"It would be mighty tough on me if Cap'en Doak should come back 'twixt now an' sunset!"

"I'm not so certain of that," Tom said stoutly. "He ain't more'n any other man, an' it strikes me we'd be mighty poor kind of boys if we couldn't hold our own on this island. I wouldn't be afraid if your Cap'en Doak an' his Rube Rowe both come ashore at the same time, for with that buoy I had when he was here before I could make a pretty good play at keepin' 'em at a distance for quite a spell."

"But you couldn't stand up swingin' a buoy 'round your head all night," Sam suggested mournfully, and then as he thought of Tom's attempting to perform such a feat during all the hours of darkness he broke into a hearty laugh, so comical was the picture in his mind.

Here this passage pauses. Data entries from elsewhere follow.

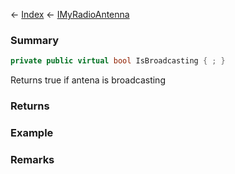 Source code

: ← [Index](Api-Index) ← [IMyRadioAntenna](Sandbox.ModAPI.Ingame.IMyRadioAntenna)

### Summary

```csharp
private public virtual bool IsBroadcasting { ; }
```

Returns true if antena is broadcasting

### Returns

### Example

### Remarks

"When you get through havin' sich a good time I reckon we'd better have a whack at cleanin' up the shanty 'cordin' to your Uncle Ben's orders," Tom said curtly, and without further delay the task was begun, although a careful housewife would have said they were making no improvement in the apartment.

When the shanty was, in their eyes, as cleanly and orderly as it could be made, Sam overhauled Uncle Ben's stock of fishing-lines, and during the half hour that followed they caught cunners and skinned them, until they had ready for the frying-pan as many as half a dozen hungry boys could have eaten.

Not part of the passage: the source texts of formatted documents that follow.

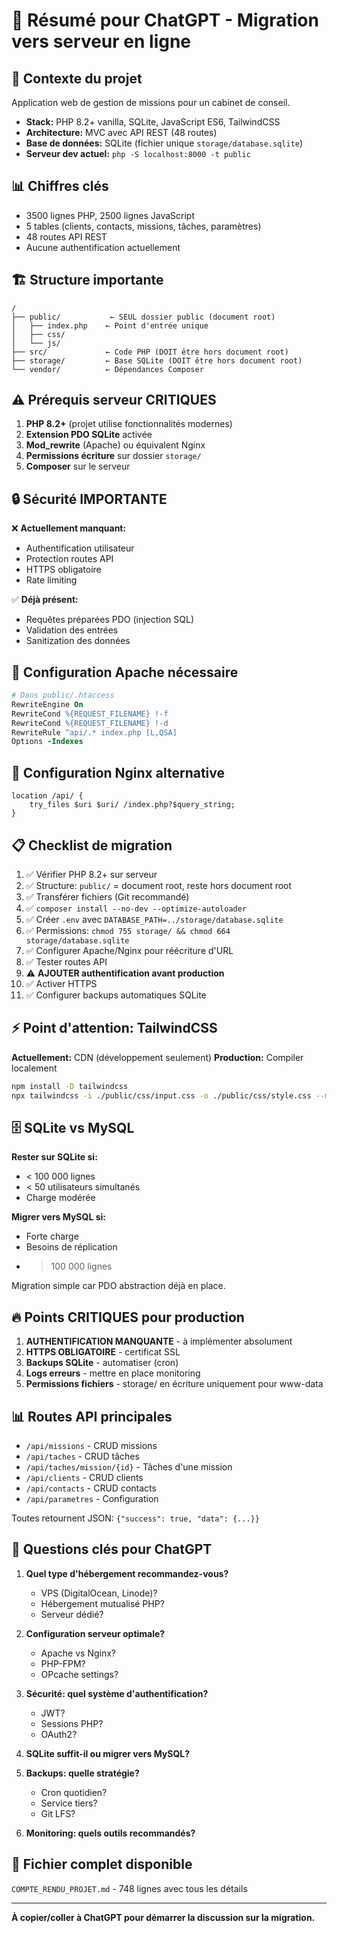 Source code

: # 📌 Résumé pour ChatGPT - Migration vers serveur en ligne

## 🎯 Contexte du projet

Application web de gestion de missions pour un cabinet de conseil.
- **Stack:** PHP 8.2+ vanilla, SQLite, JavaScript ES6, TailwindCSS
- **Architecture:** MVC avec API REST (48 routes)
- **Base de données:** SQLite (fichier unique `storage/database.sqlite`)
- **Serveur dev actuel:** `php -S localhost:8000 -t public`

## 📊 Chiffres clés

- 3500 lignes PHP, 2500 lignes JavaScript
- 5 tables (clients, contacts, missions, tâches, paramètres)
- 48 routes API REST
- Aucune authentification actuellement

## 🏗️ Structure importante

```
/
├── public/           ← SEUL dossier public (document root)
│   ├── index.php    ← Point d'entrée unique
│   ├── css/
│   └── js/
├── src/             ← Code PHP (DOIT être hors document root)
├── storage/         ← Base SQLite (DOIT être hors document root)
└── vendor/          ← Dépendances Composer
```

## ⚠️ Prérequis serveur CRITIQUES

1. **PHP 8.2+** (projet utilise fonctionnalités modernes)
2. **Extension PDO SQLite** activée
3. **Mod_rewrite** (Apache) ou équivalent Nginx
4. **Permissions écriture** sur dossier `storage/`
5. **Composer** sur le serveur

## 🔒 Sécurité IMPORTANTE

❌ **Actuellement manquant:**
- Authentification utilisateur
- Protection routes API
- HTTPS obligatoire
- Rate limiting

✅ **Déjà présent:**
- Requêtes préparées PDO (injection SQL)
- Validation des entrées
- Sanitization des données

## 🚀 Configuration Apache nécessaire

```apache
# Dans public/.htaccess
RewriteEngine On
RewriteCond %{REQUEST_FILENAME} !-f
RewriteCond %{REQUEST_FILENAME} !-d
RewriteRule ^api/.* index.php [L,QSA]
Options -Indexes
```

## 🚀 Configuration Nginx alternative

```nginx
location /api/ {
    try_files $uri $uri/ /index.php?$query_string;
}
```

## 📋 Checklist de migration

1. ✅ Vérifier PHP 8.2+ sur serveur
2. ✅ Structure: `public/` = document root, reste hors document root
3. ✅ Transférer fichiers (Git recommandé)
4. ✅ `composer install --no-dev --optimize-autoloader`
5. ✅ Créer `.env` avec `DATABASE_PATH=../storage/database.sqlite`
6. ✅ Permissions: `chmod 755 storage/ && chmod 664 storage/database.sqlite`
7. ✅ Configurer Apache/Nginx pour réécriture d'URL
8. ✅ Tester routes API
9. ⚠️ **AJOUTER authentification avant production**
10. ✅ Activer HTTPS
11. ✅ Configurer backups automatiques SQLite

## ⚡ Point d'attention: TailwindCSS

**Actuellement:** CDN (développement seulement)
**Production:** Compiler localement

```bash
npm install -D tailwindcss
npx tailwindcss -i ./public/css/input.css -o ./public/css/style.css --minify
```

## 🗄️ SQLite vs MySQL

**Rester sur SQLite si:**
- < 100 000 lignes
- < 50 utilisateurs simultanés
- Charge modérée

**Migrer vers MySQL si:**
- Forte charge
- Besoins de réplication
- > 100 000 lignes

Migration simple car PDO abstraction déjà en place.

## 🔥 Points CRITIQUES pour production

1. **AUTHENTIFICATION MANQUANTE** - à implémenter absolument
2. **HTTPS OBLIGATOIRE** - certificat SSL
3. **Backups SQLite** - automatiser (cron)
4. **Logs erreurs** - mettre en place monitoring
5. **Permissions fichiers** - storage/ en écriture uniquement pour www-data

## 📊 Routes API principales

- `/api/missions` - CRUD missions
- `/api/taches` - CRUD tâches
- `/api/taches/mission/{id}` - Tâches d'une mission
- `/api/clients` - CRUD clients
- `/api/contacts` - CRUD contacts
- `/api/parametres` - Configuration

Toutes retournent JSON: `{"success": true, "data": {...}}`

## 🎯 Questions clés pour ChatGPT

1. **Quel type d'hébergement recommandez-vous?**
   - VPS (DigitalOcean, Linode)?
   - Hébergement mutualisé PHP?
   - Serveur dédié?

2. **Configuration serveur optimale?**
   - Apache vs Nginx?
   - PHP-FPM?
   - OPcache settings?

3. **Sécurité: quel système d'authentification?**
   - JWT?
   - Sessions PHP?
   - OAuth2?

4. **SQLite suffit-il ou migrer vers MySQL?**

5. **Backups: quelle stratégie?**
   - Cron quotidien?
   - Service tiers?
   - Git LFS?

6. **Monitoring: quels outils recommandés?**

## 📁 Fichier complet disponible

`COMPTE_RENDU_PROJET.md` - 748 lignes avec tous les détails

---

**À copier/coller à ChatGPT pour démarrer la discussion sur la migration.**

"I'll cook the supper if you'll bring up from the beach wood enough to keep the fire going," Sam said, and from that time until a few minutes before sunset they enjoyed themselves as thoroughly as if they had but lately left the most pleasant homes in the land to spend a few days in pleasure on Apple Island.

They ate their supper and the shanty was once more set to rights. Near the door was a store of driftwood sufficient to keep a fire going many days, and the two had seated themselves on the cliff which jutted out above the roof of Uncle Ben's home to discuss the future, for Tom insisted on knowing why the old lobster catcher was willing to burden himself with two boys who had no legal claim on him.

Sam had begun to answer the questions by telling what he knew concerning the old man, when far away in the distance, directly in the golden pathway formed by the rays of the setting sun, appeared the outlines of a vessel.

"That's the 'Sally D.'!" Sam cried in alarm.

"Cap'en Doak is comin' here after me, just as I was afraid he would!"